-- Data supplied follows --
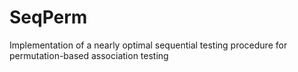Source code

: # SeqPerm
Implementation of a nearly optimal sequential testing procedure for permutation-based association testing

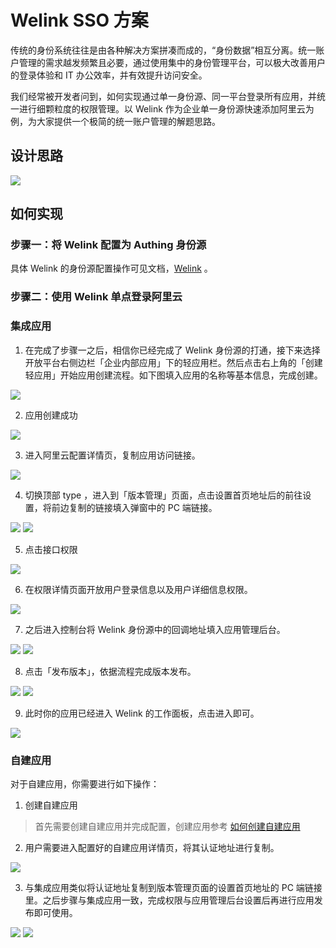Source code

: # Welink SSO 方案

<LastUpdated/>

传统的身份系统往往是由各种解决方案拼凑而成的，“身份数据”相互分离。统一账户管理的需求越发频繁且必要，通过使用集中的身份管理平台，可以极大改善用户的登录体验和 IT 办公效率，并有效提升访问安全。

我们经常被开发者问到，如何实现通过单一身份源、同一平台登录所有应用，并统一进行细颗粒度的权限管理。以 Welink 作为企业单一身份源快速添加阿里云为例，为大家提供一个极简的统一账户管理的解题思路。

## 设计思路

<img src="./images/lark-sso-15.jpeg" class="medium-zoom-image" >

## 如何实现

### 步骤一：将 Welink 配置为 Authing 身份源

具体 Welink 的身份源配置操作可见文档，[Welink](https://docs.authing.cn/v2/guides/connections/enterprise/welink/) 。

### 步骤二：使用 Welink 单点登录阿里云

### 集成应用

1. 在完成了步骤一之后，相信你已经完成了 Welink 身份源的打通，接下来选择开放平台右侧边栏「企业内部应用」下的轻应用栏。然后点击右上角的「创建轻应用」开始应用创建流程。如下图填入应用的名称等基本信息，完成创建。

<img src="./images/2-1.png" class="medium-zoom-image" />

2. 应用创建成功
<img src="./images/2-2.png" class="medium-zoom-image" />

3. 进入阿里云配置详情页，复制应用访问链接。
<img src="./images/2-7.png" class="medium-zoom-image" />

4. 切换顶部 type ，进入到「版本管理」页面，点击设置首页地址后的前往设置，将前边复制的链接填入弹窗中的 PC 端链接。
<img src="./images/2-8.png" class="medium-zoom-image" />
<img src="./images/2-9.png" class="medium-zoom-image" />

5. 点击接口权限
<img src="./images/2-5.png" class="medium-zoom-image" />

6. 在权限详情页面开放用户登录信息以及用户详细信息权限。
<img src="./images/2-6.png" class="medium-zoom-image" />

7. 之后进入控制台将 Welink 身份源中的回调地址填入应用管理后台。
<img src="./images/2-3.png" class="medium-zoom-image" />
<img src="./images/2-4.png" class="medium-zoom-image" />

8. 点击「发布版本」，依据流程完成版本发布。
<img src="./images/2-10.png" class="medium-zoom-image" />
<img src="./images/2-11.png" class="medium-zoom-image" />

9. 此时你的应用已经进入 Welink 的工作面板，点击进入即可。

<img src="./images/2-12.png" class="medium-zoom-image" />


### 自建应用

对于自建应用，你需要进行如下操作：

1. 创建自建应用

> 首先需要创建自建应用并完成配置，创建应用参考 [如何创建自建应用](/guides/app-new/create-app/create-app.md)

2. 用户需要进入配置好的自建应用详情页，将其认证地址进行复制。

<img src="./images/1-9.png" class="medium-zoom-image" >

3. 与集成应用类似将认证地址复制到版本管理页面的设置首页地址的 PC 端链接里。之后步骤与集成应用一致，完成权限与应用管理后台设置后再进行应用发布即可使用。

<img src="./images/2-9.png" class="medium-zoom-image" >
<img src="./images/2-13.png" class="medium-zoom-image" >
-- Data supplied concluded --
> **What is required**: If a line in the records above has the word "Welink", copy it.

> **Solution for this task**:
: # Welink SSO 方案
我们经常被开发者问到，如何实现通过单一身份源、同一平台登录所有应用，并统一进行细颗粒度的权限管理。以 Welink 作为企业单一身份源快速添加阿里云为例，为大家提供一个极简的统一账户管理的解题思路。
### 步骤一：将 Welink 配置为 Authing 身份源
具体 Welink 的身份源配置操作可见文档，[Welink](https://docs.authing.cn/v2/guides/connections/enterprise/welink/) 。
### 步骤二：使用 Welink 单点登录阿里云
1. 在完成了步骤一之后，相信你已经完成了 Welink 身份源的打通，接下来选择开放平台右侧边栏「企业内部应用」下的轻应用栏。然后点击右上角的「创建轻应用」开始应用创建流程。如下图填入应用的名称等基本信息，完成创建。
7. 之后进入控制台将 Welink 身份源中的回调地址填入应用管理后台。
9. 此时你的应用已经进入 Welink 的工作面板，点击进入即可。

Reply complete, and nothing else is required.